START LISTED ENTRIES
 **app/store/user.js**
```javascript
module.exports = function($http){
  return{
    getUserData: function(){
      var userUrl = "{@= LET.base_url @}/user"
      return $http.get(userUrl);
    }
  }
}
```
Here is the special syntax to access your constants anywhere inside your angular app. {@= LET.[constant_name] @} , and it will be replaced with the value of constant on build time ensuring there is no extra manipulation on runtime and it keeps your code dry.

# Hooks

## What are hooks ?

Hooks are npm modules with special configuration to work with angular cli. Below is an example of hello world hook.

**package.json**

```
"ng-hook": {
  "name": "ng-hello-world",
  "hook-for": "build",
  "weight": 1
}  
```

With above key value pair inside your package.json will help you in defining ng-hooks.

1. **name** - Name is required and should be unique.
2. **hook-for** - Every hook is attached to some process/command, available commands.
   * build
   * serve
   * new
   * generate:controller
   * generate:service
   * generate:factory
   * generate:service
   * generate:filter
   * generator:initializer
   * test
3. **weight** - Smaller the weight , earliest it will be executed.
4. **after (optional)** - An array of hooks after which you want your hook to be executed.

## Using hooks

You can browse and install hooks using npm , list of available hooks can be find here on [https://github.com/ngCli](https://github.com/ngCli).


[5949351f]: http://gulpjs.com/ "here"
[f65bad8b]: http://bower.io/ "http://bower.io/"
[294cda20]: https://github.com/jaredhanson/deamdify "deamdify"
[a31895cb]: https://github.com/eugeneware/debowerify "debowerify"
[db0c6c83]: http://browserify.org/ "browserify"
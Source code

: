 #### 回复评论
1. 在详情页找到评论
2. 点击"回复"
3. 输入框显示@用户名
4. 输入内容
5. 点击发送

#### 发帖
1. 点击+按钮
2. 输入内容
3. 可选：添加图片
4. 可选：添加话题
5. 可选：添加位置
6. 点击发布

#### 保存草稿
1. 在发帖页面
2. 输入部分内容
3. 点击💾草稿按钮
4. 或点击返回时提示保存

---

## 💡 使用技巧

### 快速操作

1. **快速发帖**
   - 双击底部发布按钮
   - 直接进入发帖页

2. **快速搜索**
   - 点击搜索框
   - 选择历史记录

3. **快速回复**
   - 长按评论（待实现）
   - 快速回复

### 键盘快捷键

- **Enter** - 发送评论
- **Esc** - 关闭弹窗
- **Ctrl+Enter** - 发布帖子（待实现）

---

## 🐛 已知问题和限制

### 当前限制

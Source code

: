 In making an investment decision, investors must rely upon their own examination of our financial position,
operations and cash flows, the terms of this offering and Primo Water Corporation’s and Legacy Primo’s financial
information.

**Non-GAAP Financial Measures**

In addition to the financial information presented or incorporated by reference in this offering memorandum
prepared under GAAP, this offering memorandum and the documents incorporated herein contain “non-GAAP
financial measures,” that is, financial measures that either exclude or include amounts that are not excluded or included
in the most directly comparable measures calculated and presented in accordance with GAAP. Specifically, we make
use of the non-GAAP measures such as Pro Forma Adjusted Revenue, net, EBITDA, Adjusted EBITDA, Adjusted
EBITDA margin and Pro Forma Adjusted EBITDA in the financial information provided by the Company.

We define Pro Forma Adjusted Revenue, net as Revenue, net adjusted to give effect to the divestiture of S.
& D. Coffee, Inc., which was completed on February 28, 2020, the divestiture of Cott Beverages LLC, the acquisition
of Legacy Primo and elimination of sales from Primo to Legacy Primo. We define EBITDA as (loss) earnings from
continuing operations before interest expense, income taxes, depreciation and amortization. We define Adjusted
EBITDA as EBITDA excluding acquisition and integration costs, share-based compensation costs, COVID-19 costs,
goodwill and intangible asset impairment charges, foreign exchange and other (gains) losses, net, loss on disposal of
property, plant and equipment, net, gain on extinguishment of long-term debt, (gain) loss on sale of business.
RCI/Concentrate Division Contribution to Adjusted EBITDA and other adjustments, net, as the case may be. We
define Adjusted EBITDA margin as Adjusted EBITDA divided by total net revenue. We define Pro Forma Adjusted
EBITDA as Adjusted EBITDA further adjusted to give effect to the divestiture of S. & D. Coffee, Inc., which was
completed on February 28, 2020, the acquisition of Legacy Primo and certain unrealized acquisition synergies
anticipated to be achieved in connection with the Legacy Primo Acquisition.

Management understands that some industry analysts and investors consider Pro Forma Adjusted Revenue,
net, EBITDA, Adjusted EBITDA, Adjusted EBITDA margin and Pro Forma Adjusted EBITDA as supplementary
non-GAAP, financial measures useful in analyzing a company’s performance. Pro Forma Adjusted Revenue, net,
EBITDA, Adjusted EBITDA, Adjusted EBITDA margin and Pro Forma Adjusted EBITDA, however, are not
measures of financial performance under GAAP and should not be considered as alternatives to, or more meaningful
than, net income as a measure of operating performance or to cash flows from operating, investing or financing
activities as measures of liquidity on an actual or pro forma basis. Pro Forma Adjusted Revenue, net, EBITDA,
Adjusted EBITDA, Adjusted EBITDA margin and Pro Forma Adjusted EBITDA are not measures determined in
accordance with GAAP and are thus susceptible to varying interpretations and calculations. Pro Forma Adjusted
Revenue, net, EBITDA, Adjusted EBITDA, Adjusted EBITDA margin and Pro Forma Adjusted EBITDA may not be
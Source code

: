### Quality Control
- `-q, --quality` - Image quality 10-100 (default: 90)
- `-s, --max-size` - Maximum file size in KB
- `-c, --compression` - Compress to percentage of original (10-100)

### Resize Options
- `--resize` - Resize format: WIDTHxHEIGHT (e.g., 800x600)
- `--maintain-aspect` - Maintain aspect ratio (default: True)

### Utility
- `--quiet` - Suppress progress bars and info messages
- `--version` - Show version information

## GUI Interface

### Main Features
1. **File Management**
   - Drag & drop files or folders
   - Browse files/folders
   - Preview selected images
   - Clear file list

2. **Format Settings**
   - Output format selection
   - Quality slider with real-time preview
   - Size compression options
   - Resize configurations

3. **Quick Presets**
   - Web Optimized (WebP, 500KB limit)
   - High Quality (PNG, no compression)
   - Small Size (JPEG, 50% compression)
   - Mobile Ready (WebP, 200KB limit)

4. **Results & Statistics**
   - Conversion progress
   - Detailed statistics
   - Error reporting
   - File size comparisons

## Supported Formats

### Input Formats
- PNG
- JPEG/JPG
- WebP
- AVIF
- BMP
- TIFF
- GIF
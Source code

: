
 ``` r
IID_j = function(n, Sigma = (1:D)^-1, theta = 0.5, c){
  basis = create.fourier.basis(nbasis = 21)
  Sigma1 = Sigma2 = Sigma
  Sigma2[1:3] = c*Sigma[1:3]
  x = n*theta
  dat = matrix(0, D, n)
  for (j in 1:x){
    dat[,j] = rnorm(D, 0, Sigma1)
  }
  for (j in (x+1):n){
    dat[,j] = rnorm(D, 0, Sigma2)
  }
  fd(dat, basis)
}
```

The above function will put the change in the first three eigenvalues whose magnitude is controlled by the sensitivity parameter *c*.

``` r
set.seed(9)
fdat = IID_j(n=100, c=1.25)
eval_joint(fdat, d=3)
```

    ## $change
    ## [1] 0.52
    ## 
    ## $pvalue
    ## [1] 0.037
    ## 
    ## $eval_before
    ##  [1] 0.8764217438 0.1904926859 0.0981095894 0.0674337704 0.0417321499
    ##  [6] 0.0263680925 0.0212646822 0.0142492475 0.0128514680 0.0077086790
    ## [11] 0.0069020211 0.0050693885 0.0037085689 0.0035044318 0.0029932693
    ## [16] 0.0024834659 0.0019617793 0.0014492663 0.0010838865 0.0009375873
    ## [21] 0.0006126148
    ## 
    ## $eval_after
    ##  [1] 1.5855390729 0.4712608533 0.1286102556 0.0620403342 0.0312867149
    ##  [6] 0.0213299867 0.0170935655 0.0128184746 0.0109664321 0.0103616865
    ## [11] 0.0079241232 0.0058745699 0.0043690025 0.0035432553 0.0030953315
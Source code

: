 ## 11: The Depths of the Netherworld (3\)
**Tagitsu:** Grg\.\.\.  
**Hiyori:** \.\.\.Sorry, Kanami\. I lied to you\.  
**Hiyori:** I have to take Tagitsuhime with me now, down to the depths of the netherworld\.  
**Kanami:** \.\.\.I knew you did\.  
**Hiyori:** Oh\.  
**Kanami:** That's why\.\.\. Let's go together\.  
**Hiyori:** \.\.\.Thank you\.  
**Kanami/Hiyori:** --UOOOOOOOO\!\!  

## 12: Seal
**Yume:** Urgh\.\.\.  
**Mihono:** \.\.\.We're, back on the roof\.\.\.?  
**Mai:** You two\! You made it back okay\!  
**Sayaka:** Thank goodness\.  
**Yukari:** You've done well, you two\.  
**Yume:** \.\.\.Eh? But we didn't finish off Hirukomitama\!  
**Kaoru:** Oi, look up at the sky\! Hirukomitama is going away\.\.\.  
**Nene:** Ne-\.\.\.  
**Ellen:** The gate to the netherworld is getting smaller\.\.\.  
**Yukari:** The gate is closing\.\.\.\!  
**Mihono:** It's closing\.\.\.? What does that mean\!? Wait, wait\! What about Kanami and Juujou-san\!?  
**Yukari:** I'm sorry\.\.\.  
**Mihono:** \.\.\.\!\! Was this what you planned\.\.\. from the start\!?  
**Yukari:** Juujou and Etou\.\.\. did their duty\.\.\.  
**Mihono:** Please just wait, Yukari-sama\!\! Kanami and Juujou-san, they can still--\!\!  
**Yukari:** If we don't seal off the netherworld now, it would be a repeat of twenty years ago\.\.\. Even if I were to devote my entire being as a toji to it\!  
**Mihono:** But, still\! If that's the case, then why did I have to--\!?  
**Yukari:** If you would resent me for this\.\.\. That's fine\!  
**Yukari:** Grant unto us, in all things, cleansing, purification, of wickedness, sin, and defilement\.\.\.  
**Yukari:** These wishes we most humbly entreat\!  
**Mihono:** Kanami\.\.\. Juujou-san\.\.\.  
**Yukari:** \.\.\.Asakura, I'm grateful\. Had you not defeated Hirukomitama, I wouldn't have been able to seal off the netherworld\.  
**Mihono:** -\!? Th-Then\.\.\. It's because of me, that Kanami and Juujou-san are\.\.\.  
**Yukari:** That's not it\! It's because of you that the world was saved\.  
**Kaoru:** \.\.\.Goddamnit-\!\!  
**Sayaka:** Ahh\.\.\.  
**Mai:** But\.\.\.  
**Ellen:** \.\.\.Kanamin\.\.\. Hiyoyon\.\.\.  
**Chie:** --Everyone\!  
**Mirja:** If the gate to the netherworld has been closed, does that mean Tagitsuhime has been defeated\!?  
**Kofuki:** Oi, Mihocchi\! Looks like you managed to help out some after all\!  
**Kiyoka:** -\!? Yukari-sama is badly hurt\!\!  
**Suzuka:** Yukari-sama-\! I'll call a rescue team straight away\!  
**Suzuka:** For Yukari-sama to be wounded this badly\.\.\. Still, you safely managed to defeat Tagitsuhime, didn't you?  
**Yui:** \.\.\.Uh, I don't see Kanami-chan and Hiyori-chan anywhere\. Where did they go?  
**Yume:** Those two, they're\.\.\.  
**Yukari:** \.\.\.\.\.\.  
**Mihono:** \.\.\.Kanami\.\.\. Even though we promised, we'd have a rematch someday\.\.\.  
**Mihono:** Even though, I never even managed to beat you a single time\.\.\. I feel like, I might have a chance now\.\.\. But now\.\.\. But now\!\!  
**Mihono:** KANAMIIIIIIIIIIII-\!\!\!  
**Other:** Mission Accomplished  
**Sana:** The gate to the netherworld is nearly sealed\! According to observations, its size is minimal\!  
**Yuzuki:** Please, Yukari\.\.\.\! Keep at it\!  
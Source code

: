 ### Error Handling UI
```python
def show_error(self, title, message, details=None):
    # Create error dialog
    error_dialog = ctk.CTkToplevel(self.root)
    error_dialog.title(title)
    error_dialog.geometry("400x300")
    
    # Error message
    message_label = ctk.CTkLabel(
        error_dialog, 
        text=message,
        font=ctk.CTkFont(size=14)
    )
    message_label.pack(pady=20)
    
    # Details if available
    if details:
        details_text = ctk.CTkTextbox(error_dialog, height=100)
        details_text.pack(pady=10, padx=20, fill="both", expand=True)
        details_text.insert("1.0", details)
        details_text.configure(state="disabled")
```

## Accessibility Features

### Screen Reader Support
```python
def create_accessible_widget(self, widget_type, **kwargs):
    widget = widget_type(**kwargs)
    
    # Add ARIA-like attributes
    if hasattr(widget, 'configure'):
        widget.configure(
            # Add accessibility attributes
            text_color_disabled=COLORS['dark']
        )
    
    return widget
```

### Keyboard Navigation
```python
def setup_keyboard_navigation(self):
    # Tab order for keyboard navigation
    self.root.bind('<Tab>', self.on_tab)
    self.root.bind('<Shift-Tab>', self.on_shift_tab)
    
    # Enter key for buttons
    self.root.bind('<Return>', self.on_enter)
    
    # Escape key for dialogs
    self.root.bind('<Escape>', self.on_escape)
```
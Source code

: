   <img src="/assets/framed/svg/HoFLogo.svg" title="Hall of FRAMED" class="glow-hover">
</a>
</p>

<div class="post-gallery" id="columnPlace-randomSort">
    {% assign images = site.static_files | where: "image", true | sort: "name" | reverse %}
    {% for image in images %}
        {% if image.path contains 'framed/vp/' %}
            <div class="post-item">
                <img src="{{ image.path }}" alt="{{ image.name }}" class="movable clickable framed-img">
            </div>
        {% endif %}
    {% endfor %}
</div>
END LISTED ENTRIES
All that is wanted is a faithful reproduction of the line above with "EBITDA as EBITDA", the line with "goodwill and intangible", and every line in between.

(EXERCISE RESULT)
EBITDA as EBITDA excluding acquisition and integration costs, share-based compensation costs, COVID-19 costs,
goodwill and intangible asset impairment charges, foreign exchange and other (gains) losses, net, loss on disposal of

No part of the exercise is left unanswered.